Stored data
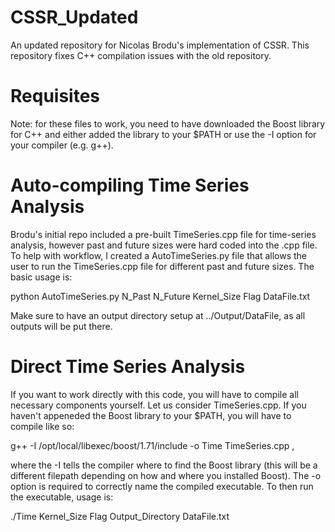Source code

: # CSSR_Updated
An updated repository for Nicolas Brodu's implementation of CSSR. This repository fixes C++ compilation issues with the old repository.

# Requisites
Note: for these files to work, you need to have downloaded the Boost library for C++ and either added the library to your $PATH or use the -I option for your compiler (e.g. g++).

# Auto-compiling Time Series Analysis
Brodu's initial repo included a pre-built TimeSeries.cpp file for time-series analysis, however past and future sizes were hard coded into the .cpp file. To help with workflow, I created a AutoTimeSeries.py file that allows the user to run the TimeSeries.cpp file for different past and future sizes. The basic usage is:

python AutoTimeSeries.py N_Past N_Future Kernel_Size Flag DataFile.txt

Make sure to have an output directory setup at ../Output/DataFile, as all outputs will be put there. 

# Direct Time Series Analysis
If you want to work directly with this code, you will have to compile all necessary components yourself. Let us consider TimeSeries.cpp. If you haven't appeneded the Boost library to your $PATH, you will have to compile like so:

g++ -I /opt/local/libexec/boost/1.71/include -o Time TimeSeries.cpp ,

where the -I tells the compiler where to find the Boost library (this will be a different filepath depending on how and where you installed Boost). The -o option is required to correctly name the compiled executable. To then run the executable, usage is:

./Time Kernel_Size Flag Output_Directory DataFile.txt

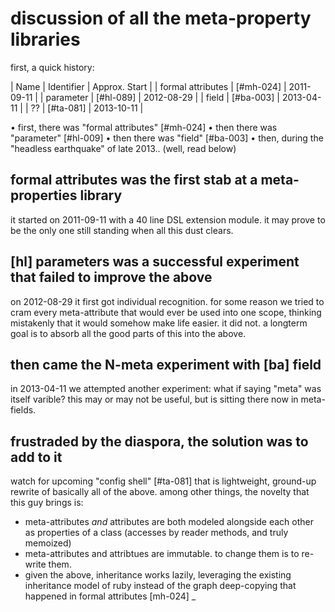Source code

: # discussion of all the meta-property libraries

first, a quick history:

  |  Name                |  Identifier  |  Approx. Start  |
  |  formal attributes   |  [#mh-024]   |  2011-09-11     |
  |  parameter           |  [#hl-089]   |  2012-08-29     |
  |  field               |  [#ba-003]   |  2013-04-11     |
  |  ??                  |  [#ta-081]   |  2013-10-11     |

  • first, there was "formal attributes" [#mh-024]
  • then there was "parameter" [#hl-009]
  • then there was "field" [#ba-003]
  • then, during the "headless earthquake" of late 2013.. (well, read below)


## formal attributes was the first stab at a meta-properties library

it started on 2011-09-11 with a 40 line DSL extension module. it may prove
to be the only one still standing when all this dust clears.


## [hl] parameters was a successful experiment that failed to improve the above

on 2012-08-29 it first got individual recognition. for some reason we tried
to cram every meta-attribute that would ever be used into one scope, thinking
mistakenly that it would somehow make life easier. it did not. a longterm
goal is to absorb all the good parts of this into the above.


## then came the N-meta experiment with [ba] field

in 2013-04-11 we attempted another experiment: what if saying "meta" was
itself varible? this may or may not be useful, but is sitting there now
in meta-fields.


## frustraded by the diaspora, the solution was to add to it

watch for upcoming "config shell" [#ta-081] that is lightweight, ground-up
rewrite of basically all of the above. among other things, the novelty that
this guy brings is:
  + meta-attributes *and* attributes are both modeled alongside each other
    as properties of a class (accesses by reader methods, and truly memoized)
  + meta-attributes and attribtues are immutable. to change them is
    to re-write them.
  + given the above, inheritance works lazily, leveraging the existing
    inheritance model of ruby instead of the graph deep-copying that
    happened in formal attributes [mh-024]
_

[WORK INSTRUCTIONS]
Transcribe all the entries precisely. Do not include any picture.

[REPLY TO THE TASK]
Source code

: # CSSR_Updated
An updated repository for Nicolas Brodu's implementation of CSSR. This repository fixes C++ compilation issues with the old repository.

# Requisites
Note: for these files to work, you need to have downloaded the Boost library for C++ and either added the library to your $PATH or use the -I option for your compiler (e.g. g++).

# Auto-compiling Time Series Analysis
Brodu's initial repo included a pre-built TimeSeries.cpp file for time-series analysis, however past and future sizes were hard coded into the .cpp file. To help with workflow, I created a AutoTimeSeries.py file that allows the user to run the TimeSeries.cpp file for different past and future sizes. The basic usage is:

python AutoTimeSeries.py N_Past N_Future Kernel_Size Flag DataFile.txt

Make sure to have an output directory setup at ../Output/DataFile, as all outputs will be put there. 

# Direct Time Series Analysis
If you want to work directly with this code, you will have to compile all necessary components yourself. Let us consider TimeSeries.cpp. If you haven't appeneded the Boost library to your $PATH, you will have to compile like so:

g++ -I /opt/local/libexec/boost/1.71/include -o Time TimeSeries.cpp ,

where the -I tells the compiler where to find the Boost library (this will be a different filepath depending on how and where you installed Boost). The -o option is required to correctly name the compiled executable. To then run the executable, usage is:

./Time Kernel_Size Flag Output_Directory DataFile.txt

Source code

: # discussion of all the meta-property libraries

first, a quick history:

  |  Name                |  Identifier  |  Approx. Start  |
  |  formal attributes   |  [#mh-024]   |  2011-09-11     |
  |  parameter           |  [#hl-089]   |  2012-08-29     |
  |  field               |  [#ba-003]   |  2013-04-11     |
  |  ??                  |  [#ta-081]   |  2013-10-11     |

  • first, there was "formal attributes" [#mh-024]
  • then there was "parameter" [#hl-009]
  • then there was "field" [#ba-003]
  • then, during the "headless earthquake" of late 2013.. (well, read below)


## formal attributes was the first stab at a meta-properties library

it started on 2011-09-11 with a 40 line DSL extension module. it may prove
to be the only one still standing when all this dust clears.


## [hl] parameters was a successful experiment that failed to improve the above

on 2012-08-29 it first got individual recognition. for some reason we tried
to cram every meta-attribute that would ever be used into one scope, thinking
mistakenly that it would somehow make life easier. it did not. a longterm
goal is to absorb all the good parts of this into the above.


## then came the N-meta experiment with [ba] field

in 2013-04-11 we attempted another experiment: what if saying "meta" was
itself varible? this may or may not be useful, but is sitting there now
in meta-fields.


## frustraded by the diaspora, the solution was to add to it

watch for upcoming "config shell" [#ta-081] that is lightweight, ground-up
rewrite of basically all of the above. among other things, the novelty that
this guy brings is:
  + meta-attributes *and* attributes are both modeled alongside each other
    as properties of a class (accesses by reader methods, and truly memoized)
  + meta-attributes and attribtues are immutable. to change them is
    to re-write them.
  + given the above, inheritance works lazily, leveraging the existing
    inheritance model of ruby instead of the graph deep-copying that
    happened in formal attributes [mh-024]
_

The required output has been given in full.